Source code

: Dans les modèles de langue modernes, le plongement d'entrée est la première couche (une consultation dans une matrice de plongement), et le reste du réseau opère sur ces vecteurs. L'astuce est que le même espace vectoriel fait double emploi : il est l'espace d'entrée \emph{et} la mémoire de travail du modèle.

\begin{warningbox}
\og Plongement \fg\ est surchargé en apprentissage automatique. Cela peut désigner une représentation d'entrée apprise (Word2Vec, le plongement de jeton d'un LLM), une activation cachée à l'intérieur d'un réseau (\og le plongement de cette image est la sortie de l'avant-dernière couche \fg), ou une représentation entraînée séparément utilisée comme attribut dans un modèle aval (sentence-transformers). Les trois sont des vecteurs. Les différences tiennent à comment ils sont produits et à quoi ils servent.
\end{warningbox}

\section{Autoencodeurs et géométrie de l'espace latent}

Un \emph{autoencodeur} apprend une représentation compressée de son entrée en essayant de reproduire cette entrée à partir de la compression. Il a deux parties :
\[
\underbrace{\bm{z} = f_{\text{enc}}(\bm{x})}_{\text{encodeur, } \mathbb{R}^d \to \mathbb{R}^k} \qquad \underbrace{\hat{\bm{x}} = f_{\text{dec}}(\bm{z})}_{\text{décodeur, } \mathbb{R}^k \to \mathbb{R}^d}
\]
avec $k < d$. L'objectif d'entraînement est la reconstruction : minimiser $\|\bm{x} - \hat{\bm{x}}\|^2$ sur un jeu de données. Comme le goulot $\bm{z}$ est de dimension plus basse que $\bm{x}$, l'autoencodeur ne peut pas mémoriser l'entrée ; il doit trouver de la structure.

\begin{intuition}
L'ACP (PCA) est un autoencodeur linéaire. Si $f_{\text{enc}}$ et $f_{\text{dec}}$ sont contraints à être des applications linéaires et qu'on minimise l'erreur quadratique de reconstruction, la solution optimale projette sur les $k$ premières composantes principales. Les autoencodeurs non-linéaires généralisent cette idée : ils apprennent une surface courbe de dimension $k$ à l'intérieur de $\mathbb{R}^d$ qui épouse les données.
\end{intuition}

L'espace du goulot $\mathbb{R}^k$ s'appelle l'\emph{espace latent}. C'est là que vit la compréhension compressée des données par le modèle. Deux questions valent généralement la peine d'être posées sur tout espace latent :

^^^^

- _Prompt_
The entries above are to be copied word for word.

- _Your response_
Source code

: Dans les modèles de langue modernes, le plongement d'entrée est la première couche (une consultation dans une matrice de plongement), et le reste du réseau opère sur ces vecteurs. L'astuce est que le même espace vectoriel fait double emploi : il est l'espace d'entrée \emph{et} la mémoire de travail du modèle.

\begin{warningbox}
\og Plongement \fg\ est surchargé en apprentissage automatique. Cela peut désigner une représentation d'entrée apprise (Word2Vec, le plongement de jeton d'un LLM), une activation cachée à l'intérieur d'un réseau (\og le plongement de cette image est la sortie de l'avant-dernière couche \fg), ou une représentation entraînée séparément utilisée comme attribut dans un modèle aval (sentence-transformers). Les trois sont des vecteurs. Les différences tiennent à comment ils sont produits et à quoi ils servent.
\end{warningbox}

\section{Autoencodeurs et géométrie de l'espace latent}

Un \emph{autoencodeur} apprend une représentation compressée de son entrée en essayant de reproduire cette entrée à partir de la compression. Il a deux parties :
\[
\underbrace{\bm{z} = f_{\text{enc}}(\bm{x})}_{\text{encodeur, } \mathbb{R}^d \to \mathbb{R}^k} \qquad \underbrace{\hat{\bm{x}} = f_{\text{dec}}(\bm{z})}_{\text{décodeur, } \mathbb{R}^k \to \mathbb{R}^d}
\]
avec $k < d$. L'objectif d'entraînement est la reconstruction : minimiser $\|\bm{x} - \hat{\bm{x}}\|^2$ sur un jeu de données. Comme le goulot $\bm{z}$ est de dimension plus basse que $\bm{x}$, l'autoencodeur ne peut pas mémoriser l'entrée ; il doit trouver de la structure.

\begin{intuition}
L'ACP (PCA) est un autoencodeur linéaire. Si $f_{\text{enc}}$ et $f_{\text{dec}}$ sont contraints à être des applications linéaires et qu'on minimise l'erreur quadratique de reconstruction, la solution optimale projette sur les $k$ premières composantes principales. Les autoencodeurs non-linéaires généralisent cette idée : ils apprennent une surface courbe de dimension $k$ à l'intérieur de $\mathbb{R}^d$ qui épouse les données.
\end{intuition}

L'espace du goulot $\mathbb{R}^k$ s'appelle l'\emph{espace latent}. C'est là que vit la compréhension compressée des données par le modèle. Deux questions valent généralement la peine d'être posées sur tout espace latent :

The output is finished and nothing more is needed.